Source information Start Marker

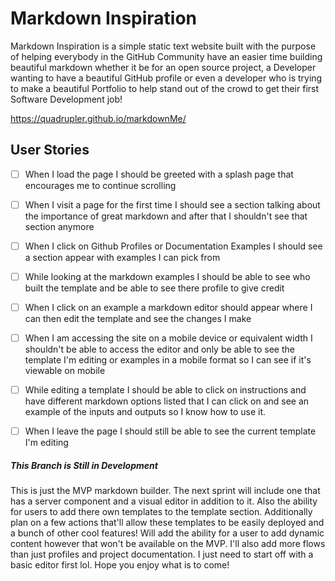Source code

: # Markdown Inspiration

Markdown Inspiration is a simple static text website built with the purpose of helping everybody in the GitHub Community have an easier time building beautiful markdown whether it be for an open source project, a Developer wanting to have a beautiful GitHub profile or even a developer who is trying to make a beautiful Portfolio to help stand out of the crowd to get their first Software Development job!

https://quadrupler.github.io/markdownMe/


## User Stories

- [ ] When I load the page I should be greeted with a splash page that encourages me to continue scrolling

- [ ] When I visit a page for the first time I should see a section talking about the importance of great markdown and after that I shouldn't see that section anymore

- [ ] When I click on Github Profiles or Documentation Examples I should see a section appear with examples I can pick from

- [ ] While looking at the markdown examples I should be able to see who built the template and be able to see there profile to give credit

- [ ] When I click on an example a markdown editor should appear where I can then edit the template and see the changes I make

- [ ] When I am accessing the site on a mobile device or equivalent width I shouldn't be able to access the editor and only be able to see the template I'm editing or examples in a mobile format so I can see if it's viewable on mobile

- [ ] While editing a template I should be able to click on instructions and have different markdown options listed that I can click on and see an example of the inputs and outputs so I know how to use it.

- [ ] When I leave the page I should still be able to see the current template I'm editing

##### This Branch is Still in Development

This is just the MVP markdown builder. The next sprint will include one that has a server component and a visual editor in addition to it. Also the ability for users to add there own templates to the template section. Additionally plan on a few actions that'll allow these templates to be easily deployed and a bunch of other cool features! Will add the ability for a user to add dynamic content however that won't be available on the MVP. I'll also add more flows than just profiles and project documentation. I just need to start off with a basic editor first lol. Hope you enjoy what is to come!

Source information End Marker

All that is wanted is a faithful reproduction of the line above with "Markdown Inspiration is", the line with "##### This Branch is Still in Development", and every line in between.

Markdown Inspiration is a simple static text website built with the purpose of helping everybody in the GitHub Community have an easier time building beautiful markdown whether it be for an open source project, a Developer wanting to have a beautiful GitHub profile or even a developer who is trying to make a beautiful Portfolio to help stand out of the crowd to get their first Software Development job!

https://quadrupler.github.io/markdownMe/


## User Stories

- [ ] When I load the page I should be greeted with a splash page that encourages me to continue scrolling

- [ ] When I visit a page for the first time I should see a section talking about the importance of great markdown and after that I shouldn't see that section anymore

- [ ] When I click on Github Profiles or Documentation Examples I should see a section appear with examples I can pick from

- [ ] While looking at the markdown examples I should be able to see who built the template and be able to see there profile to give credit

- [ ] When I click on an example a markdown editor should appear where I can then edit the template and see the changes I make

- [ ] When I am accessing the site on a mobile device or equivalent width I shouldn't be able to access the editor and only be able to see the template I'm editing or examples in a mobile format so I can see if it's viewable on mobile

- [ ] While editing a template I should be able to click on instructions and have different markdown options listed that I can click on and see an example of the inputs and outputs so I know how to use it.

- [ ] When I leave the page I should still be able to see the current template I'm editing

##### This Branch is Still in Development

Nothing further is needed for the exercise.